5.3 Reliability assessment among the livability factors

Reliability of the individual indicators has been assessed under the respective Livability Dimensions to evaluate the internal consistency based on Cronbach’s alpha (α). It provides a reliability validation using all the potential ways of splitting the test items in an inter-item correlational matrix based on consistency of the data. If the Cronbach’s alpha value is > 0.7; the item can be marked as suitable for the analysis. The Table 2 shows a good agreement of Cronbach’s alpha (α) value which can be adopted as satisfactory.

5.4 Measurement model or structural equation model (SEM)

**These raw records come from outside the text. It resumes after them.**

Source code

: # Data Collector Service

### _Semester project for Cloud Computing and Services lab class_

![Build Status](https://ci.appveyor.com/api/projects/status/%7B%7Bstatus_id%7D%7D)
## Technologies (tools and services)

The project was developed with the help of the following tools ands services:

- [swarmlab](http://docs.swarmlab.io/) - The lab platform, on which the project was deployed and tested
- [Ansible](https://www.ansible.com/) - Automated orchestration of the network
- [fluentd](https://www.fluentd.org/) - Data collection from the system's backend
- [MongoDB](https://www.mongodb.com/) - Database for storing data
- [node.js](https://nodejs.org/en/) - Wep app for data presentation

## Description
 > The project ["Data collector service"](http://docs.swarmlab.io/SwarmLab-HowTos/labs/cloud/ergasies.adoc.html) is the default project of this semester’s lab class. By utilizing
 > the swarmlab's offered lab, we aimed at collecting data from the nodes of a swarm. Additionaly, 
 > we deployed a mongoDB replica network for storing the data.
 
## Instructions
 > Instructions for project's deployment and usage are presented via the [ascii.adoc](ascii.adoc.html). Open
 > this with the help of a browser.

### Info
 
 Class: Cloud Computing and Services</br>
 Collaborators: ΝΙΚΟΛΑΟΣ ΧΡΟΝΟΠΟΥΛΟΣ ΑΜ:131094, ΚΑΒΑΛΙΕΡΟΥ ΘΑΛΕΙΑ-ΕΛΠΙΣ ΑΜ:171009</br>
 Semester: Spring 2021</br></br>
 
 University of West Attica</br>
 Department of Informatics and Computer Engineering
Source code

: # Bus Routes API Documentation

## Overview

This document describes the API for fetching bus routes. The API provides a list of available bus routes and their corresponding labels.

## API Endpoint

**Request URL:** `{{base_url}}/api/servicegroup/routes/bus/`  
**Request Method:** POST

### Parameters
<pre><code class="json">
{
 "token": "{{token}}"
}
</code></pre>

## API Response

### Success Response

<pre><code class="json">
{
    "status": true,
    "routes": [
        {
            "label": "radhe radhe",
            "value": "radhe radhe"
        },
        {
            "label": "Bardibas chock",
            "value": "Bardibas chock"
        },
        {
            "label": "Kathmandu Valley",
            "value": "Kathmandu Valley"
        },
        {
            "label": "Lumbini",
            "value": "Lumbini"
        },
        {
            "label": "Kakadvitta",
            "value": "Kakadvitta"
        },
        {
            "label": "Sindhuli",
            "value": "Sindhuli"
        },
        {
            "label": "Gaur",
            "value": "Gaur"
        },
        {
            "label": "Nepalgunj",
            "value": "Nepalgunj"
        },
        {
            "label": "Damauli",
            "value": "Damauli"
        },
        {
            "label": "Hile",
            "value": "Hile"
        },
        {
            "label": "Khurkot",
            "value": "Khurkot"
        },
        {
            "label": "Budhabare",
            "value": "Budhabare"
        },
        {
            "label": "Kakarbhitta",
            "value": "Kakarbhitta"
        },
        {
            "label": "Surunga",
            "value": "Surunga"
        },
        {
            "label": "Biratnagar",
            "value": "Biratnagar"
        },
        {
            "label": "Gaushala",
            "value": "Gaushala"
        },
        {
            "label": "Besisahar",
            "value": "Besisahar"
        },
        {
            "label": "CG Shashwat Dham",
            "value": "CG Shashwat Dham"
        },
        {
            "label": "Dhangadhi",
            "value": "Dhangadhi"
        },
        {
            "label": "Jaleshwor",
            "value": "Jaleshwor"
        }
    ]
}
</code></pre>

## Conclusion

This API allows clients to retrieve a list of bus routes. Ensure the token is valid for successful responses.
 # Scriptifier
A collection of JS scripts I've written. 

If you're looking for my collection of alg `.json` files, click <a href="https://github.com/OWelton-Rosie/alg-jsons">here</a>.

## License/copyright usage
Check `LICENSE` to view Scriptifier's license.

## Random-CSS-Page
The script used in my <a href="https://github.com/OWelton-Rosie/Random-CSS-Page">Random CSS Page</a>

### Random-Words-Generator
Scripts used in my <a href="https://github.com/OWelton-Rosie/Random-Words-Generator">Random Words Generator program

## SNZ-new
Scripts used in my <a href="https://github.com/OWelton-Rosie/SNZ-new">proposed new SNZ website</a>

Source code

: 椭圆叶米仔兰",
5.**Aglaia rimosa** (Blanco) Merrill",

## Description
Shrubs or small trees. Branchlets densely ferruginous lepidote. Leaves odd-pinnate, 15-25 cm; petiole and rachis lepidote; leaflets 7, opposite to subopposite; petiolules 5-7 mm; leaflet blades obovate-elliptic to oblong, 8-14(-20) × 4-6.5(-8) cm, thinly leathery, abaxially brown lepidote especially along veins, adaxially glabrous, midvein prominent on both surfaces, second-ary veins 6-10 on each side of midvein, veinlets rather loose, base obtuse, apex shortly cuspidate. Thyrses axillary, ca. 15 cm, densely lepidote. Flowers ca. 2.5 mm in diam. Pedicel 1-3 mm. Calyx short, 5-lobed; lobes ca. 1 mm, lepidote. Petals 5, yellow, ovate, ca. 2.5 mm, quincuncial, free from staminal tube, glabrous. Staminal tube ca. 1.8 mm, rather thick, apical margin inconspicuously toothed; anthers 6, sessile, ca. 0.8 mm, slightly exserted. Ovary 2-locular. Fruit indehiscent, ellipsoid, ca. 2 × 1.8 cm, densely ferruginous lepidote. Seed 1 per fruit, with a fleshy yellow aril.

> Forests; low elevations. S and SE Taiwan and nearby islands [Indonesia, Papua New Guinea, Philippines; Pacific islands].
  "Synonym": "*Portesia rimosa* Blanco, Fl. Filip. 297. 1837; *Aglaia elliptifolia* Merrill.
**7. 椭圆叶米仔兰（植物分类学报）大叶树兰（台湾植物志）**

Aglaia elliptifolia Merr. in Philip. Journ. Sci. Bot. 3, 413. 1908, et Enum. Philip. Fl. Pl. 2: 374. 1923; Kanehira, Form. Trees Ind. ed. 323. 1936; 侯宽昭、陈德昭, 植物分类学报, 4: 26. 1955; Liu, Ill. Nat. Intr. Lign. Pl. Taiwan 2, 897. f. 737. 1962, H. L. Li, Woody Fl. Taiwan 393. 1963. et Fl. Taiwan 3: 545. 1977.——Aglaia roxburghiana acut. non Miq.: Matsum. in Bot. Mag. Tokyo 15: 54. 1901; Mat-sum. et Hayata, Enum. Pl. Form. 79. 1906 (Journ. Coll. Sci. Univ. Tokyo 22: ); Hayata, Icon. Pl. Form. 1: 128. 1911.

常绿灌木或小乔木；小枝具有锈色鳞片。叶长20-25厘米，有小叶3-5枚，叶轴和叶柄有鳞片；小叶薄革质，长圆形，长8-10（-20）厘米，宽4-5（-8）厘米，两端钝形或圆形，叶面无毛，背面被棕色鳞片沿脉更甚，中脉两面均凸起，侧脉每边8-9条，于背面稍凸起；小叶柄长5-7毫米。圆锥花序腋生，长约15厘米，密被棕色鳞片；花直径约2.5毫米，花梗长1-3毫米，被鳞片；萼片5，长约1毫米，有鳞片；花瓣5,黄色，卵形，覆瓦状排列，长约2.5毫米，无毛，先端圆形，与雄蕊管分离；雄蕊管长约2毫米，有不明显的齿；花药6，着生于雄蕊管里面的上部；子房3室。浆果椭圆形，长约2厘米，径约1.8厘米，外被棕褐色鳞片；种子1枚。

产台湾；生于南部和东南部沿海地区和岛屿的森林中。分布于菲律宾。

AMOS in SPSS software has been used to construct a Measurement Model adopting Maximum Likelihood (ML) Method and the goodness of the model fit was also measured. Based on the rotated component matrix created during CFA in SPSS this measurement model has been built. Initially all the 20 indicators under four factors have been selected and the model was run. The indicator named Dist_Supermarket from Accessibility Factor; crime_mgmt and Safety_Women from Social wellbeing factor; Own_ward and Houserent_sat were removed because of low factor loadings. Finally, 15 indicators have been retained with satisfactory factor loadings and good model fit. As presented in Table 3, the test of the overall model fit yielded in a χ2 = 254.933 with 82 degrees of freedom and a p-value of less than 0.000. All the fit indices were above the recommended values and for the Goodness-of-fit index (GFI) which was slightly above the 0.90 cut-off. The Double headed arrows in between the latent variables indicates the standardize covariance (i.e., correlation) likewise correspond to values shown in Fig. 3.

Table 3 CFA model fit summary
Fig. 3
figure 3

Measurement model of CFA. Source: SPSS AMOS Graph

5.5 Dimensions and indicators of livability

Dimensions of urban livability may vary spatially and also from one person to another. Selection of the indicators depends on the socio-economic attributes and physical environment of the study area as well as objectives of the researchers (Pacione, 2010; Van Kamp et al., 2003). There is one objective dimension including Accessibility Dimension and three subjective dimensions which are Social Well-being Dimension, Transport Dimension and Socio-Economic Dimension respectively.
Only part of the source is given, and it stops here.